Monday, September 28, 2009

Dry Lay

He's unloading huge, rounded river stones from the back of his truck. I ask what he's making. The mason, currently of Fort Bragg, California, lately of San Diego and before that a lifetime pitched in Park City, Utah, where he lay rock, mounded fireplaces and bricked walks for the rich and famous, is building a retaining wall for a bright, white cottage in Mendocino.

He puts his fingers to his lips; there's a writer inside the house, he explains to me, so we have to keep it low.

"Do you like this kind of work?" I whisper. "It looks . . . heavy."

"Like doesn't come into it. I tell you what, if you want to raise two daughters, you have to work hard, and that's it."

His passion, really, he confides in that low voice, is carving basins and sinks out of pure red stone. He reaches into the front seat of his pick-up and pulls out a binder full of pictures to show me. The smooth, heavy bowls gleam like coral under their cheap overlay of photo plastic.
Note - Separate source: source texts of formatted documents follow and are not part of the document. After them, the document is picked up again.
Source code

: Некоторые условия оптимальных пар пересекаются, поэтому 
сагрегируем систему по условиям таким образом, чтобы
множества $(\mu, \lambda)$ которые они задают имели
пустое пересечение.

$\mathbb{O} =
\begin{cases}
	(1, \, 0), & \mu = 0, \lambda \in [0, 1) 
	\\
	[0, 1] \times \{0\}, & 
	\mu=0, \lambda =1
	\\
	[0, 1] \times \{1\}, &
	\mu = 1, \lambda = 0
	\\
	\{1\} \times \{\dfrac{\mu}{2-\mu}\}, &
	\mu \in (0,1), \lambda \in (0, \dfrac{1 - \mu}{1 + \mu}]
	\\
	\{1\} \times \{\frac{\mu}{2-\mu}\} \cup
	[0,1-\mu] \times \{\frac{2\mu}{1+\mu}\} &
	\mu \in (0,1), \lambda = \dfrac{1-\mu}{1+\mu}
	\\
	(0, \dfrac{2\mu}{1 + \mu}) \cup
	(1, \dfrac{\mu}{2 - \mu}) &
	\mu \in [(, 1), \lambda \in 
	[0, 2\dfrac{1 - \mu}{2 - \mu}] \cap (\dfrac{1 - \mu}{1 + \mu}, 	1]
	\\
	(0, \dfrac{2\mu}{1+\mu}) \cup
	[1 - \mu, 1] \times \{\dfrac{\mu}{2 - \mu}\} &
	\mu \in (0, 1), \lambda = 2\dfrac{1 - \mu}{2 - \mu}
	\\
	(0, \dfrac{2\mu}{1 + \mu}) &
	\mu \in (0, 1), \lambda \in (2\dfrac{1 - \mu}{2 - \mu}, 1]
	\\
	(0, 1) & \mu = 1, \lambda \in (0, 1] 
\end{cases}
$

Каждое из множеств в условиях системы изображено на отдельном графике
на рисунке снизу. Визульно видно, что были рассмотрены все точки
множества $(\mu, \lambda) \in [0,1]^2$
Meanwhile, the Pacific roars and carves all around us.

Except he doesn't have time for such vessels right now, he tells me; right now most of the time he does whatever he can, in this economy.

"It's beautiful work, though."

"Want to see where I'm building the wall?"

We creep to the back of the house, me glancing up at the lace-curtained windows, curious.

Alice Walker?

Then I see the wall.

"What's holding the stones together?"

The river rock, holding back a bed of fresh garden soil, seems to me to be floating, disconnected.

"It's called a dry lay," he says patiently; that's a process in which very little mortar is used, and then most of what little is used gets scraped away--to make it look, from a distance, as if nothing is holding the stones together at all.

"You're almost done?" I ask, feeling the gapped surface.

"No. She's got some other things she wants me to do around here. Fixing other people's shoddy work." He points to the cracked flag of a back stoop.

"You're working pretty constantly?"

"Seven days a week. Need to get this done 'cause I have other jobs waiting."

"And how are your daughters?"

"Just graduated and out of the house."

"You must be proud. Of yourself, I mean."

He shrugs, as if to say, you only do what's expected, and asks me what I'm doing, wandering around the village, so early.

--MD

Photo credit: Bruce Barone

Wednesday, September 23, 2009

Why

"My task, which I am trying to achieve is, by the power of the written word to make you hear, to make you feel--it is, before all, to make you see. That--and no more, and it is everything."

--Joseph Conrad

Tuesday, September 22, 2009

To Make Time





I have a friend--I'll call her Jennie--who was diagnosed eight months ago with breast cancer. I learned this very recently. Jennie and I are friends whose worlds overlap only along a very particular seam: we meet and see each other thanks to our dogs, who compete in canine agility.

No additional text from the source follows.